*** Block opens ***

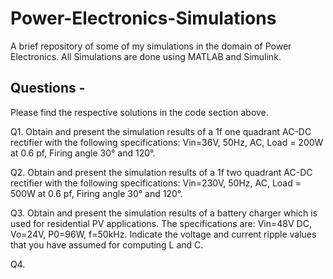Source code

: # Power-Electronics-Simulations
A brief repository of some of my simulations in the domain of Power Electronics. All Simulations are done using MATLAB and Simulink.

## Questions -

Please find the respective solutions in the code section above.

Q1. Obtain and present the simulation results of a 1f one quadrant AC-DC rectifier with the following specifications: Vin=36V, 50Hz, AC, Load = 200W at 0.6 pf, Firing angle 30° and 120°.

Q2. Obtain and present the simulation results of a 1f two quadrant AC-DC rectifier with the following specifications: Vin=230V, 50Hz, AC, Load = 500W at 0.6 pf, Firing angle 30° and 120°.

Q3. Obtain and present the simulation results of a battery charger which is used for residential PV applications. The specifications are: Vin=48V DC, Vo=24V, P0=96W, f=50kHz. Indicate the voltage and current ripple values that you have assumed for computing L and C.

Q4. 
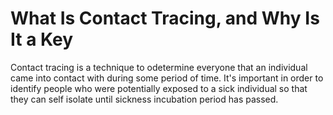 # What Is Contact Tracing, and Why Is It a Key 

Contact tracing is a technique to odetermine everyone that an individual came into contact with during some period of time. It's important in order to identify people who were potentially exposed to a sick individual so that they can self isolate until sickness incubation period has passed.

*** Block closes ***

### What is being asked
An exact copy of the entries, minus the pictures, is what's needed here.

### Written reply
Source code

: # Power-Electronics-Simulations
A brief repository of some of my simulations in the domain of Power Electronics. All Simulations are done using MATLAB and Simulink.

## Questions -

Please find the respective solutions in the code section above.

Q1. Obtain and present the simulation results of a 1f one quadrant AC-DC rectifier with the following specifications: Vin=36V, 50Hz, AC, Load = 200W at 0.6 pf, Firing angle 30° and 120°.

Q2. Obtain and present the simulation results of a 1f two quadrant AC-DC rectifier with the following specifications: Vin=230V, 50Hz, AC, Load = 500W at 0.6 pf, Firing angle 30° and 120°.

Q3. Obtain and present the simulation results of a battery charger which is used for residential PV applications. The specifications are: Vin=48V DC, Vo=24V, P0=96W, f=50kHz. Indicate the voltage and current ripple values that you have assumed for computing L and C.

Q4. 
 # What Is Contact Tracing, and Why Is It a Key 

Contact tracing is a technique to odetermine everyone that an individual came into contact with during some period of time. It's important in order to identify people who were potentially exposed to a sick individual so that they can self isolate until sickness incubation period has passed.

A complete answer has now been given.